**The task**
Only the lines containing "factor" belong in the answer; find them in the material below.

**Exercise materials**
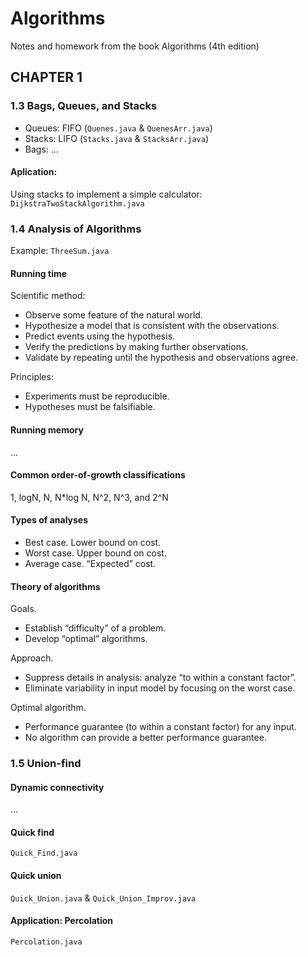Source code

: # Algorithms
Notes and homework from the book Algorithms (4th edition)

## CHAPTER 1

### 1.3 Bags, Queues, and Stacks
* Queues: FIFO (`Quenes.java` & `QuenesArr.java`)
* Stacks: LIFO (`Stacks.java` & `StacksArr.java`)
* Bags: ...


#### Aplication:
Using stacks to implement a simple calculator: `DijkstraTwoStackAlgorithm.java`

### 1.4 Analysis of Algorithms
Example: `ThreeSum.java`

#### Running time

Scientific method:

* Observe some feature of the natural world.
* Hypothesize a model that is consistent with the observations.
* Predict events using the hypothesis.
* Verify the predictions by making further observations.
* Validate by repeating until the hypothesis and observations agree.

Principles:

* Experiments must be reproducible.
* Hypotheses must be falsifiable.

#### Running memory
...

#### Common order-of-growth classifications
1, logN, N, N*log N, N^2, N^3, and 2^N

#### Types of analyses
* Best case. Lower bound on cost.
* Worst case. Upper bound on cost.
* Average case. “Expected” cost.

#### Theory of algorithms
Goals.
* Establish “difficulty” of a problem.
* Develop “optimal” algorithms.

Approach.
* Suppress details in analysis: analyze “to within a constant factor”.
* Eliminate variability in input model by focusing on the worst case.

Optimal algorithm.
* Performance guarantee (to within a constant factor) for any input.
* No algorithm can provide a better performance guarantee.

### 1.5 Union-find
#### Dynamic connectivity
...

#### Quick find
`Quick_Find.java`

#### Quick union
`Quick_Union.java` & `Quick_Union_Improv.java`

#### Application: Percolation
`Percolation.java`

**Answer box**
* Suppress details in analysis: analyze “to within a constant factor”.
* Performance guarantee (to within a constant factor) for any input.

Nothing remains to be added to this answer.